Saved entries:
--------

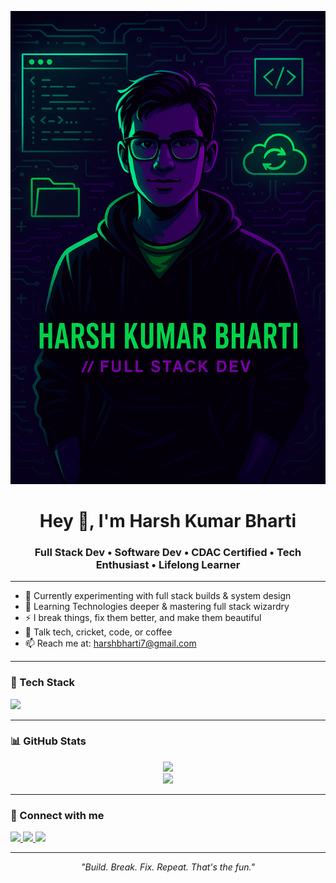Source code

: <!--## Hi there 👋

<!--
**harshbharti7/harshbharti7** is a ✨ _special_ ✨ repository because its `README.md` (this file) appears on your GitHub profile.

Here are some ideas to get you started:

- 🔭 I’m currently working on ...
- 🌱 I’m currently learning ...
- 👯 I’m looking to collaborate on ...
- 🤔 I’m looking for help with ...
- 💬 Ask me about ..
- 📫 How to reach me: ...
- 😄 Pronouns: ...
- ⚡ Fun fact: ...
-->

<p align="center">
  <img src="banner.png" alt="Harsh Kumar Bharti Banner" />
</p>

<h1 align="center">Hey 👋, I'm Harsh Kumar Bharti</h1>
<h3 align="center">Full Stack Dev • Software Dev • CDAC Certified • Tech Enthusiast • Lifelong Learner </h3>

---

- 🔭 Currently experimenting with full stack builds & system design  
- 🧠 Learning Technologies deeper & mastering full stack wizardry  
- ⚡ I break things, fix them better, and make them beautiful  
- 💬 Talk tech, cricket, code, or coffee  
- 📫 Reach me at: [harshbharti7@gmail.com](mailto:harshbharti7@gmail.com)

---

### 🧰 Tech Stack
<p align="left">
  <img src="https://skillicons.dev/icons?i=java,spring,react,dotnet,csharp,js,html,css,mysql,github,vscode" />
</p>

---

### 📊 GitHub Stats
<p align="center">
  <img src="https://github-readme-stats.vercel.app/api?username=harshbharti7&show_icons=true&theme=radical" />
  <br/>
  <img src="https://github-readme-streak-stats.herokuapp.com/?user=harshbharti7&theme=radical"/>
</p>

---

### 🔗 Connect with me
<p>
  <a href="https://linkedin.com/in/harsh-kumar-bharti-385b601ba" target="_blank">
    <img src="https://img.shields.io/badge/LinkedIn-%230077B5.svg?&style=for-the-badge&logo=linkedin&logoColor=white" />
  </a>
  <a href="mailto:harshbharti7@gmail.com">
    <img src="https://img.shields.io/badge/Gmail-D14836?style=for-the-badge&logo=gmail&logoColor=white" />
  </a>
  <a href="https://github.com/harshbharti7">
    <img src="https://img.shields.io/badge/GitHub-100000?style=for-the-badge&logo=github&logoColor=white" />
  </a>
</p>

---

<p align="center"><i>"Build. Break. Fix. Repeat. That's the fun."</i></p>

--------

[Activity]:
All lines above from the one with "- 💬 Ask me about .." to the one with "- 🔭 Currently", inclusive, should be copied exactly, and no other lines.

[Reply]:
- 💬 Ask me about ..
- 📫 How to reach me: ...
- 😄 Pronouns: ...
- ⚡ Fun fact: ...
-->

<p align="center">
  <img src="banner.png" alt="Harsh Kumar Bharti Banner" />
</p>

<h1 align="center">Hey 👋, I'm Harsh Kumar Bharti</h1>
<h3 align="center">Full Stack Dev • Software Dev • CDAC Certified • Tech Enthusiast • Lifelong Learner </h3>

---

- 🔭 Currently experimenting with full stack builds & system design  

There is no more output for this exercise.